Você pode ser a Madre Teresa que seu carma positivo não vai durar tanto quanto purpurina. Você toma milhões de banhos e ela aparece no cachorro, no celular, na mesa do seu escritório, na curva da bochecha gorda do chefe. Como ela foi parar lá se você nem encostou nele? PQP, devia estar na caneta que ele acabou de usar emprestada. Um amigo me contou que tinha glitter na gengiva num dia e no cocô no outro.

"Não vou passar glitter de jeito nenhum senão fulano [o marido] vai saber que eu fui pro bloco." Pensei no quanto as pessoas me abraçam na vida. Gente do audiovisual que não faço ideia de quem seja, alunos, amigos dos amigos... Imagina agora que eu tô no SexPrivé Club todo sábado de madrugada na Band. 100% de chance de voltar para casa com glitter até na borda do fiofó, assim como qualquer companheira de Uber.

Detalhe: nas poucas saídas clandestinas ela saiu na capa do UOL, G1, F5 e, sempre, sempre mesmo, foi pega pelo marido em situações constrangedoras. Eu também, mas conto em outra coluna. Ainda bem que a gente só casa com bom moço que não faz barraco e mais ri do que treta com a gente. Pensando bem, ainda bem que a gente cresceu sem rede social, YouTube, nada. Imagina minhas colegas da tradicional família mineira vendo meu lado vagabunda no Instagram @krishnamahon?

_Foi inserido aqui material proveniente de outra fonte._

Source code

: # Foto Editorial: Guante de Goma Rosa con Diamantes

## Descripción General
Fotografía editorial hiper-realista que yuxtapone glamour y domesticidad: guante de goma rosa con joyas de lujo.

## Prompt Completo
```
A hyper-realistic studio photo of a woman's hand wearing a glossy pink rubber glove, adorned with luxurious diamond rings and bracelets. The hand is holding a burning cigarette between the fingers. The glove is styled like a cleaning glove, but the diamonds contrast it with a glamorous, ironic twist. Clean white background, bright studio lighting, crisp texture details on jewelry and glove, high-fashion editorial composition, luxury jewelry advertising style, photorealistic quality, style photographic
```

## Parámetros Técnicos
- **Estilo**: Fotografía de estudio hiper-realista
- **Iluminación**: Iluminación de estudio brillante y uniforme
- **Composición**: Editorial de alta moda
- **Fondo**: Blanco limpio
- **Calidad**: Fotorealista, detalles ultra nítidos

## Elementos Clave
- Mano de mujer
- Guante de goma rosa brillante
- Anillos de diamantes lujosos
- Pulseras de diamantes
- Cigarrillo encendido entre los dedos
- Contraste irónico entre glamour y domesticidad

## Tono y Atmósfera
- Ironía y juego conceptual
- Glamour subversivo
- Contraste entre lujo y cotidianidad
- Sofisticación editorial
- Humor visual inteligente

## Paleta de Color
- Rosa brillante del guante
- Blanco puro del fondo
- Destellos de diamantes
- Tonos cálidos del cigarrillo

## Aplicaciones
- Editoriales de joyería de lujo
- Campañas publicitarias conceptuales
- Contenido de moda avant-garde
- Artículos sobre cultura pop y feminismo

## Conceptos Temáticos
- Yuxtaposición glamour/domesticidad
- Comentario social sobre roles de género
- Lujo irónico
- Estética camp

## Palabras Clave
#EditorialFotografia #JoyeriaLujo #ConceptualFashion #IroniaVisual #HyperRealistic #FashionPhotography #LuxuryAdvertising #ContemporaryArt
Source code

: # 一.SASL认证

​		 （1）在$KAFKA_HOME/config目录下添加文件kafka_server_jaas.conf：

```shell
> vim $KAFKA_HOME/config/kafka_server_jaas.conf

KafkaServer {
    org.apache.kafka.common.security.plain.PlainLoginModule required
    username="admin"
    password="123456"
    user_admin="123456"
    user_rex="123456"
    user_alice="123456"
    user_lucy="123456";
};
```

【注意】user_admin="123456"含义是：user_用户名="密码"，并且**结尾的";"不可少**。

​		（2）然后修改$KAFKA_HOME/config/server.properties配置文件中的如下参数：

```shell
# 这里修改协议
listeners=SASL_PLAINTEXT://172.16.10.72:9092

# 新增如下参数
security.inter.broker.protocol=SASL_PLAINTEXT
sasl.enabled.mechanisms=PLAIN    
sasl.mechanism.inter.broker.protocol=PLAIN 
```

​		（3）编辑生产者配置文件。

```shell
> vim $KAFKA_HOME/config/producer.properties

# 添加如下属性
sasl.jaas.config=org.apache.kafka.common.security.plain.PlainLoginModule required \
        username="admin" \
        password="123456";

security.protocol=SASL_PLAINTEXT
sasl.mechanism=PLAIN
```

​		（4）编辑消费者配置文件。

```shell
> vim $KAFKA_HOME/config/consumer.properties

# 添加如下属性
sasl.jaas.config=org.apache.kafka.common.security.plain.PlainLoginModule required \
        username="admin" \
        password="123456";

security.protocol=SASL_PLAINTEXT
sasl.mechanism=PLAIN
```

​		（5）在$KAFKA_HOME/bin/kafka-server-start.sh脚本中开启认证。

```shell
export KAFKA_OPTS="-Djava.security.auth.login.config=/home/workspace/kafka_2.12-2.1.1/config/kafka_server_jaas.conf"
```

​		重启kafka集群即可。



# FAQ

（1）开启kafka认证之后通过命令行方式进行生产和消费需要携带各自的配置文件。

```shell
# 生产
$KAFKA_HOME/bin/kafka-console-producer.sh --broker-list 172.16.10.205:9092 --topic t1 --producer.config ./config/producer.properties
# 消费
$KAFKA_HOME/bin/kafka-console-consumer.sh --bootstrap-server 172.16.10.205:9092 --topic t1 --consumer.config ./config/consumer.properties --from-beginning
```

"Bota um tênis" é o que sempre repito para ela quando a gente vai sair, enquanto ela dá um upgrade no um metro e meio, subindo no que mais parece lata de Nescau, daquelas antigas.

Já reparou como o esquenta muitas vezes é melhor que a balada em si? É lá que a gente mata saudade, chora de tanto rir, conta os vexames já bolando os próximos... Dessa vez rolou maconha. Até a pandemia, salvo raríssimas exceções, eu não bebia nada e ela bebia pouco. Mas o mundo quase acabou, milhões de pessoas morreram mundo afora, e o fato de a gente ter sobrevivido... Desculpa de peidorreiro? Sim, claro.

Aliás, é muito louco que a gente tenha feito tudo que fez sem nem ter a desculpa da bebida ou das drogas (até os 40 e tals). Ouvi de um ex que safada de cara lavada é safada em décimo grau. Ele não tava certo em quase nada, mas nisso não há dúvida.

Descemos do Uber e antes do terceiro alalaô o salto dela quebrou. Ela mancava e ria, e eu ria dela. A gente ri tanto uma da outra que já sei que vou chorar até borrar a maquiagem e, em algum momento, vou ouvir "para senão vou fazer xixi na calça!"